Смерть бродит вокруг
Шрифт:
В комнате было темно, хоть глаз выколи. Ни доктор, ни девушка не видели, где их враг. Но они чувствовали его присутствие. Они слышали каждое его движение, слышали, как он мягко ступает по ковру, и ничуть не сомневались, что он уже в комнате.
Враг остановился. В этом они были уверены. Он замер шагах в пяти от кровати, может, в нерешительности, может, стараясь приучить глаза к темноте.
Жанну, руку которой держал доктор, била мелкая дрожь; кожа была ледяная и в испарине.
В правой руке доктор судорожно сжимал пистолет,
А тот сделал еще один шаг и опять остановился. О, как чудовищна эта тишина, эта безысходность, этот мрак, в котором люди ожесточенно выслеживают друг друга!
Но кто скрывается в ночной темноте? Кто этот человек? Что за свирепая ненависть побуждает его напасть на молодую девушку, и какую страшную цель преследует он?
И хотя Жанна и доктор были испуганны, думали они лишь об одном: узнать правду, увидеть обличье врага.
А тот сделал еще шаг и застыл. Им чудилось: его черный силуэт вырисовывается в темноте, он медленно поднимает руку.
Прошла минута, вторая.
Внезапно где-то справа от этого человека раздался сухой треск. Вспыхнул свет и, направленный на стоящего резко озарил его лицо.
Жанна душераздирающе вскрикнула. Она увидела поднятый над нею кинжал в руке… своего отца!

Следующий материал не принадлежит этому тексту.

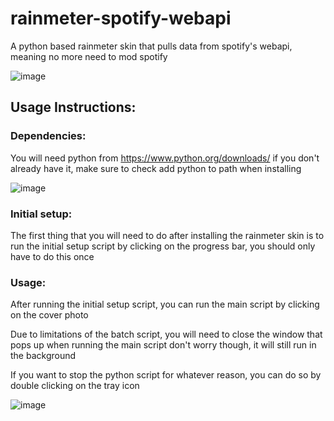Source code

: # rainmeter-spotify-webapi
A python based rainmeter skin that pulls data from spotify's webapi, meaning no more need to mod spotify

![image](https://user-images.githubusercontent.com/76452125/135523089-e0d47f0f-6497-4b3b-8d43-6e6337d1e06f.png)


## Usage Instructions:

### Dependencies:
You will need python from https://www.python.org/downloads/ if you don't already have it, make sure to check add python to path when installing

![image](https://user-images.githubusercontent.com/76452125/135522859-19758048-7319-4f42-866e-1d0e4a7b9773.png)


### Initial setup:
The first thing that you will need to do after installing the rainmeter skin is to run the initial setup script by clicking on the progress bar, you should only have to do this once

### Usage:

After running the initial setup script, you can run the main script by clicking on the cover photo

Due to limitations of the batch script, you will need to close the window that pops up when running the main script don't worry though, it will still run in the background

If you want to stop the python script for whatever reason, you can do so by double clicking on the tray icon

![image](https://user-images.githubusercontent.com/76452125/135521849-e46362be-6d6d-41ea-8fc9-390f7cf59561.png)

И почти в тот же миг, когда вспыхнул свет, прогремел выстрел. Доктор нажал на спусковой крючок.
— Не смейте стрелять, черт вас возьми! — заорал Люпен.
Он схватил доктора в охапку, а тот бормотал:
— Вы видели? Видели? Слышите? Он убегает.
— Ну и пускай. Это самое лучшее, что он может сделать.
Люпен вновь нажал на кнопку электрического фонарика, выбежал в туалетную комнату, убедился, что убийца бежал, и, спокойно возвратясь к столу, зажег лампу.
Жанна, белая как полотно, лежала без сознания на кровати. Доктор, съежившись в кресле, выдавливал из себя какие-то нечленораздельные звуки.
— Ну, ну, придите в себя, — усмехнулся Люпен. — Он убежал, можно не беспокоиться.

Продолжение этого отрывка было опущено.